> **TASK REQUIREMENTS**:
Return all the entries below exactly as they were given.

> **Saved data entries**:
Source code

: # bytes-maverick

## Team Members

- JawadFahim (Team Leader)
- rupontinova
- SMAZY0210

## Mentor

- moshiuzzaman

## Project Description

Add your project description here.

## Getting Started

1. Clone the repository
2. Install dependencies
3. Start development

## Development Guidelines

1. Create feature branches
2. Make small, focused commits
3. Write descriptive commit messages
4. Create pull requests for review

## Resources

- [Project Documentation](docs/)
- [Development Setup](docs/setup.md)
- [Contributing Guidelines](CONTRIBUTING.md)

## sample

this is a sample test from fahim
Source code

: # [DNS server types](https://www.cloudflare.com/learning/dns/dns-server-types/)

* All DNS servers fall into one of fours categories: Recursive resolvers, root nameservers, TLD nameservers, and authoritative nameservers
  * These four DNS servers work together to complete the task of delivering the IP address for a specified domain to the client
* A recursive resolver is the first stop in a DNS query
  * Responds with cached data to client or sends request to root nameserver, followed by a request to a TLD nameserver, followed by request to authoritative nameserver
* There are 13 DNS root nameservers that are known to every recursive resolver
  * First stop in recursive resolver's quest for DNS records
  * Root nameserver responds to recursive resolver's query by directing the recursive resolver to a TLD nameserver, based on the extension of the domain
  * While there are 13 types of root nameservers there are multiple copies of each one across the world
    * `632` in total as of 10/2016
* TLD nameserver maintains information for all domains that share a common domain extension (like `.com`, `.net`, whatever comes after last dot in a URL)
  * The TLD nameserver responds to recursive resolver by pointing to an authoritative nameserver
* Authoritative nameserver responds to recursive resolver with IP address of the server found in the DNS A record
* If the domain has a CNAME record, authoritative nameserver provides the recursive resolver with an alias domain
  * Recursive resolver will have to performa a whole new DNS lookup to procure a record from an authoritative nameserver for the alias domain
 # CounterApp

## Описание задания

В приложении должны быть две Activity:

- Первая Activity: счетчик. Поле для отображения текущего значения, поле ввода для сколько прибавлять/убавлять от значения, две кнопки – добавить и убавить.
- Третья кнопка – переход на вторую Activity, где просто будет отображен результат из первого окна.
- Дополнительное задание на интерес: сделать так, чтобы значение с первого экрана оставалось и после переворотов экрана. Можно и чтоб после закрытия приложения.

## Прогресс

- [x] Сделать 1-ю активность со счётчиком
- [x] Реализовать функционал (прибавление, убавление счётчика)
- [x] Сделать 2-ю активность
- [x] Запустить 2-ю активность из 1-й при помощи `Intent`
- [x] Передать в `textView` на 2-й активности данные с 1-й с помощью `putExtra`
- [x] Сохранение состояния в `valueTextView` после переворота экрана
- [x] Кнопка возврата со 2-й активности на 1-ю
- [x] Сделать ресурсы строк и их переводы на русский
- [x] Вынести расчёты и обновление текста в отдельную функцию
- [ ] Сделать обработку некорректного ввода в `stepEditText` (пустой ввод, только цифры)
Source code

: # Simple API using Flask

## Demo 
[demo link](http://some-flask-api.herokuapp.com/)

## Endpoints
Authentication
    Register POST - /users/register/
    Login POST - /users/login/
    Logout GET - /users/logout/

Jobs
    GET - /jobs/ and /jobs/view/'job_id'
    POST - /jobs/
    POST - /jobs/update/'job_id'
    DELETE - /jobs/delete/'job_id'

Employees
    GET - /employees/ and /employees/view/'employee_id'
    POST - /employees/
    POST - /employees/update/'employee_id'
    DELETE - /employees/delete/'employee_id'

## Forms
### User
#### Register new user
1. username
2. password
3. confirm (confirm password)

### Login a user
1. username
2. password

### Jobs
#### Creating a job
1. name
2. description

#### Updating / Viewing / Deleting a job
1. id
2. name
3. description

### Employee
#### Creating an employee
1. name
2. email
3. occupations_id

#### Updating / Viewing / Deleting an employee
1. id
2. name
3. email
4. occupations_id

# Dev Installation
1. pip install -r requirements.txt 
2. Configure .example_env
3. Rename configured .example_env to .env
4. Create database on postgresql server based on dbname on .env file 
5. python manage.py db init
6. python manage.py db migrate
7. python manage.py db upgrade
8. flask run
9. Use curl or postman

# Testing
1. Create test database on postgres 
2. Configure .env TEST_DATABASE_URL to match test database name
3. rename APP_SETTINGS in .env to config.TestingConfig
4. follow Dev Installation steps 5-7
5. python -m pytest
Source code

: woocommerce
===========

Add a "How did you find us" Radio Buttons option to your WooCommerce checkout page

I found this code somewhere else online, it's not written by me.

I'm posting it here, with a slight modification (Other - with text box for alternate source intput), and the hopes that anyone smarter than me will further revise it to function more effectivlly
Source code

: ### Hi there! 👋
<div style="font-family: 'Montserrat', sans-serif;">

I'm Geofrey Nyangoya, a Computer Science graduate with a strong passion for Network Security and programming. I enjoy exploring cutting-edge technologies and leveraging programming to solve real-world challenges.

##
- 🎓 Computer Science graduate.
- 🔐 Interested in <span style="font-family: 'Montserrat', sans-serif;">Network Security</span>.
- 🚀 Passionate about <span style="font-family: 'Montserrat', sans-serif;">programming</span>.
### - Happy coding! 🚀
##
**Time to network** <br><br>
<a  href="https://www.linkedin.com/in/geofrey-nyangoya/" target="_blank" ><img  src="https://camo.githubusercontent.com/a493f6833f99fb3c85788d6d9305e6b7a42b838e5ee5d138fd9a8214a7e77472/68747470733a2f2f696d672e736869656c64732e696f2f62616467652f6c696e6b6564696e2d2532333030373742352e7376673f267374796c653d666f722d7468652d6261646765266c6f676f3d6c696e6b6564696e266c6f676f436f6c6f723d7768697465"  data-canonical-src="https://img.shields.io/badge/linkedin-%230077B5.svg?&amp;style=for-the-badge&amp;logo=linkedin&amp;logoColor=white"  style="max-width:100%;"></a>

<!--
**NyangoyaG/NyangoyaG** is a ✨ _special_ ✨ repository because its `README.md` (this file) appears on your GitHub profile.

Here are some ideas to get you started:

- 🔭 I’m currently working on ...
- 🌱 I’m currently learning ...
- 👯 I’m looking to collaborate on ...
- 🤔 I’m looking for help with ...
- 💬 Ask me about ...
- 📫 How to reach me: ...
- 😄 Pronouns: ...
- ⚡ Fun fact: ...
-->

> **OUTPUT BELOW**:
Source code

: # bytes-maverick

## Team Members

- JawadFahim (Team Leader)
- rupontinova
- SMAZY0210

## Mentor

- moshiuzzaman

## Project Description

Add your project description here.

## Getting Started

1. Clone the repository
2. Install dependencies
3. Start development

## Development Guidelines

1. Create feature branches
2. Make small, focused commits
3. Write descriptive commit messages
4. Create pull requests for review

## Resources

- [Project Documentation](docs/)
- [Development Setup](docs/setup.md)
- [Contributing Guidelines](CONTRIBUTING.md)

## sample

this is a sample test from fahim
Source code

: # [DNS server types](https://www.cloudflare.com/learning/dns/dns-server-types/)

* All DNS servers fall into one of fours categories: Recursive resolvers, root nameservers, TLD nameservers, and authoritative nameservers
  * These four DNS servers work together to complete the task of delivering the IP address for a specified domain to the client
* A recursive resolver is the first stop in a DNS query
  * Responds with cached data to client or sends request to root nameserver, followed by a request to a TLD nameserver, followed by request to authoritative nameserver
* There are 13 DNS root nameservers that are known to every recursive resolver
  * First stop in recursive resolver's quest for DNS records
  * Root nameserver responds to recursive resolver's query by directing the recursive resolver to a TLD nameserver, based on the extension of the domain
  * While there are 13 types of root nameservers there are multiple copies of each one across the world
    * `632` in total as of 10/2016
* TLD nameserver maintains information for all domains that share a common domain extension (like `.com`, `.net`, whatever comes after last dot in a URL)
  * The TLD nameserver responds to recursive resolver by pointing to an authoritative nameserver
* Authoritative nameserver responds to recursive resolver with IP address of the server found in the DNS A record
* If the domain has a CNAME record, authoritative nameserver provides the recursive resolver with an alias domain
  * Recursive resolver will have to performa a whole new DNS lookup to procure a record from an authoritative nameserver for the alias domain
 # CounterApp

## Описание задания

В приложении должны быть две Activity:

- Первая Activity: счетчик. Поле для отображения текущего значения, поле ввода для сколько прибавлять/убавлять от значения, две кнопки – добавить и убавить.
- Третья кнопка – переход на вторую Activity, где просто будет отображен результат из первого окна.
- Дополнительное задание на интерес: сделать так, чтобы значение с первого экрана оставалось и после переворотов экрана. Можно и чтоб после закрытия приложения.

## Прогресс

- [x] Сделать 1-ю активность со счётчиком
- [x] Реализовать функционал (прибавление, убавление счётчика)
- [x] Сделать 2-ю активность
- [x] Запустить 2-ю активность из 1-й при помощи `Intent`
- [x] Передать в `textView` на 2-й активности данные с 1-й с помощью `putExtra`
- [x] Сохранение состояния в `valueTextView` после переворота экрана
- [x] Кнопка возврата со 2-й активности на 1-ю
- [x] Сделать ресурсы строк и их переводы на русский
- [x] Вынести расчёты и обновление текста в отдельную функцию
- [ ] Сделать обработку некорректного ввода в `stepEditText` (пустой ввод, только цифры)
Source code

: # Simple API using Flask

## Demo 
[demo link](http://some-flask-api.herokuapp.com/)

## Endpoints
Authentication
    Register POST - /users/register/
    Login POST - /users/login/
    Logout GET - /users/logout/

Jobs
    GET - /jobs/ and /jobs/view/'job_id'
    POST - /jobs/
    POST - /jobs/update/'job_id'
    DELETE - /jobs/delete/'job_id'

Employees
    GET - /employees/ and /employees/view/'employee_id'
    POST - /employees/
    POST - /employees/update/'employee_id'
    DELETE - /employees/delete/'employee_id'

## Forms
### User
#### Register new user
1. username
2. password
3. confirm (confirm password)

### Login a user
1. username
2. password

### Jobs
#### Creating a job
1. name
2. description

#### Updating / Viewing / Deleting a job
1. id
2. name
3. description

### Employee
#### Creating an employee
1. name
2. email
3. occupations_id

#### Updating / Viewing / Deleting an employee
1. id
2. name
3. email
4. occupations_id

# Dev Installation
1. pip install -r requirements.txt 
2. Configure .example_env
3. Rename configured .example_env to .env
4. Create database on postgresql server based on dbname on .env file 
5. python manage.py db init
6. python manage.py db migrate
7. python manage.py db upgrade
8. flask run
9. Use curl or postman

# Testing
1. Create test database on postgres 
2. Configure .env TEST_DATABASE_URL to match test database name
3. rename APP_SETTINGS in .env to config.TestingConfig
4. follow Dev Installation steps 5-7
5. python -m pytest
Source code

: woocommerce
===========

Add a "How did you find us" Radio Buttons option to your WooCommerce checkout page

I found this code somewhere else online, it's not written by me.

I'm posting it here, with a slight modification (Other - with text box for alternate source intput), and the hopes that anyone smarter than me will further revise it to function more effectivlly
Source code

: ### Hi there! 👋
<div style="font-family: 'Montserrat', sans-serif;">

I'm Geofrey Nyangoya, a Computer Science graduate with a strong passion for Network Security and programming. I enjoy exploring cutting-edge technologies and leveraging programming to solve real-world challenges.

##
- 🎓 Computer Science graduate.
- 🔐 Interested in <span style="font-family: 'Montserrat', sans-serif;">Network Security</span>.
- 🚀 Passionate about <span style="font-family: 'Montserrat', sans-serif;">programming</span>.
### - Happy coding! 🚀
##
**Time to network** <br><br>
<a  href="https://www.linkedin.com/in/geofrey-nyangoya/" target="_blank" ><img  src="https://camo.githubusercontent.com/a493f6833f99fb3c85788d6d9305e6b7a42b838e5ee5d138fd9a8214a7e77472/68747470733a2f2f696d672e736869656c64732e696f2f62616467652f6c696e6b6564696e2d2532333030373742352e7376673f267374796c653d666f722d7468652d6261646765266c6f676f3d6c696e6b6564696e266c6f676f436f6c6f723d7768697465"  data-canonical-src="https://img.shields.io/badge/linkedin-%230077B5.svg?&amp;style=for-the-badge&amp;logo=linkedin&amp;logoColor=white"  style="max-width:100%;"></a>

<!--
**NyangoyaG/NyangoyaG** is a ✨ _special_ ✨ repository because its `README.md` (this file) appears on your GitHub profile.

Here are some ideas to get you started:

- 🔭 I’m currently working on ...
- 🌱 I’m currently learning ...
- 👯 I’m looking to collaborate on ...
- 🤔 I’m looking for help with ...
- 💬 Ask me about ...
- 📫 How to reach me: ...
- 😄 Pronouns: ...
- ⚡ Fun fact: ...
-->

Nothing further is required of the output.